● Exercise input
'''

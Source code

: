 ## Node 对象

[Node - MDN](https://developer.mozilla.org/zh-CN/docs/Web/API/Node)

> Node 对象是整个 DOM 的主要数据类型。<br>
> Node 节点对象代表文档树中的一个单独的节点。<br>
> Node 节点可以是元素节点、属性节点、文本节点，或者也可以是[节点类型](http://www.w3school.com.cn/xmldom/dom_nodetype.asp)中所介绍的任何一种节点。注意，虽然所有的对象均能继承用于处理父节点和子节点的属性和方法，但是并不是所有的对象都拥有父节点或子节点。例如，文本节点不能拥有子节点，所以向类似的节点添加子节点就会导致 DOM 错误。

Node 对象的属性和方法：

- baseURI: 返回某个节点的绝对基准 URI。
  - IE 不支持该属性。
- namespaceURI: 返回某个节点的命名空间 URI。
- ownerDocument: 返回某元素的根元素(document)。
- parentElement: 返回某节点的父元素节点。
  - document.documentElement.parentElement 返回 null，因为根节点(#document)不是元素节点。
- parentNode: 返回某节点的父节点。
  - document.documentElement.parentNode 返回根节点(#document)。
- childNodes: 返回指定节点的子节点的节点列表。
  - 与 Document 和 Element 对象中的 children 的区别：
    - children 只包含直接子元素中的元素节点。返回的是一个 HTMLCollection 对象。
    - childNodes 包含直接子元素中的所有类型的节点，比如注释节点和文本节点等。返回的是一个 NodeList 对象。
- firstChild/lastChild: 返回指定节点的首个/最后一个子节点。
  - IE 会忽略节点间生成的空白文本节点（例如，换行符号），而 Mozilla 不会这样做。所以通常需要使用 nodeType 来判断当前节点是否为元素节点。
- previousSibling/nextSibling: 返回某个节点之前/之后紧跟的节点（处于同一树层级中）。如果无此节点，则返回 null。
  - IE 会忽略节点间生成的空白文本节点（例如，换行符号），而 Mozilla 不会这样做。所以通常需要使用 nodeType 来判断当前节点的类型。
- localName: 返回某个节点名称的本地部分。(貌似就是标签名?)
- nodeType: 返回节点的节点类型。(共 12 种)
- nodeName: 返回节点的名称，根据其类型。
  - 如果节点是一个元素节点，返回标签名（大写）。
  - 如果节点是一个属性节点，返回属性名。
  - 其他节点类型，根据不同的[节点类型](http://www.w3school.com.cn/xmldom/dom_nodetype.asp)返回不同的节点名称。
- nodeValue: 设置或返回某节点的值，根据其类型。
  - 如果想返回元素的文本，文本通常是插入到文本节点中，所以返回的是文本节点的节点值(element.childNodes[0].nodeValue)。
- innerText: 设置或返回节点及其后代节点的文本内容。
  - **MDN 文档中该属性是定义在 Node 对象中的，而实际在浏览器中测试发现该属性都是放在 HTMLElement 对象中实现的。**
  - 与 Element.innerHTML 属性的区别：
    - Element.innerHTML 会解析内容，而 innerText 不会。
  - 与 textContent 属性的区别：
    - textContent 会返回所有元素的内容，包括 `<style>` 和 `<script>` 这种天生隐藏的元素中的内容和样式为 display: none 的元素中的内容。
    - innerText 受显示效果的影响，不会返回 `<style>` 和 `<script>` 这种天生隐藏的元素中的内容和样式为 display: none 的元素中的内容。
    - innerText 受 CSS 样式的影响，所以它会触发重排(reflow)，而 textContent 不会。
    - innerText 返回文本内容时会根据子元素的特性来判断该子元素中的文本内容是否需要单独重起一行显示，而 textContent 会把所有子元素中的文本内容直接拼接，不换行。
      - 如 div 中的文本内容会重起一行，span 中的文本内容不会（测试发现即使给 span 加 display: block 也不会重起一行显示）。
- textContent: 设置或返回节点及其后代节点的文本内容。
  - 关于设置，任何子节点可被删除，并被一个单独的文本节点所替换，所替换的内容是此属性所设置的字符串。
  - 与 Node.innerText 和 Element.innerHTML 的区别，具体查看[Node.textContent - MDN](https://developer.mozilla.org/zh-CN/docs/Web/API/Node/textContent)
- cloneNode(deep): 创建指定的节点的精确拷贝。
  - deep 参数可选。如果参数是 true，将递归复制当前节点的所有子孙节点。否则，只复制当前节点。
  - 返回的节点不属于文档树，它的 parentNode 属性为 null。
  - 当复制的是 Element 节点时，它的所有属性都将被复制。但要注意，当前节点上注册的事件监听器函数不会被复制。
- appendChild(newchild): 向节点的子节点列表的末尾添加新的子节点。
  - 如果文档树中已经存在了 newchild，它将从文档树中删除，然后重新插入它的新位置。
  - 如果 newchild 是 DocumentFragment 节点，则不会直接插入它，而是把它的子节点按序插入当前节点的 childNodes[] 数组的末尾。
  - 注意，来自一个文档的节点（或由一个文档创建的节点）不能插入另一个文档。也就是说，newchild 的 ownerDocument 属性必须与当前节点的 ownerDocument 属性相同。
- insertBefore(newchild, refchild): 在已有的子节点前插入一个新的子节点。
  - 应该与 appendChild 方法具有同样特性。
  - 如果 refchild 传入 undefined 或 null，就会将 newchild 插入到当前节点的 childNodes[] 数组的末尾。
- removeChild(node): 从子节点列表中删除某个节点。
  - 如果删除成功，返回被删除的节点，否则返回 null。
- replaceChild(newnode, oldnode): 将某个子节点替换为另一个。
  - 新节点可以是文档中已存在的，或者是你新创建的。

'''

● Exercise requirements
Write out only those lines of the entries that lie between the line containing "- 当复制的是 Element" and the last line, inclusive, reproducing them exactly.

● Written solution
  - 当复制的是 Element 节点时，它的所有属性都将被复制。但要注意，当前节点上注册的事件监听器函数不会被复制。
- appendChild(newchild): 向节点的子节点列表的末尾添加新的子节点。
  - 如果文档树中已经存在了 newchild，它将从文档树中删除，然后重新插入它的新位置。
  - 如果 newchild 是 DocumentFragment 节点，则不会直接插入它，而是把它的子节点按序插入当前节点的 childNodes[] 数组的末尾。
  - 注意，来自一个文档的节点（或由一个文档创建的节点）不能插入另一个文档。也就是说，newchild 的 ownerDocument 属性必须与当前节点的 ownerDocument 属性相同。
- insertBefore(newchild, refchild): 在已有的子节点前插入一个新的子节点。
  - 应该与 appendChild 方法具有同样特性。
  - 如果 refchild 传入 undefined 或 null，就会将 newchild 插入到当前节点的 childNodes[] 数组的末尾。
- removeChild(node): 从子节点列表中删除某个节点。
  - 如果删除成功，返回被删除的节点，否则返回 null。
- replaceChild(newnode, oldnode): 将某个子节点替换为另一个。
  - 新节点可以是文档中已存在的，或者是你新创建的。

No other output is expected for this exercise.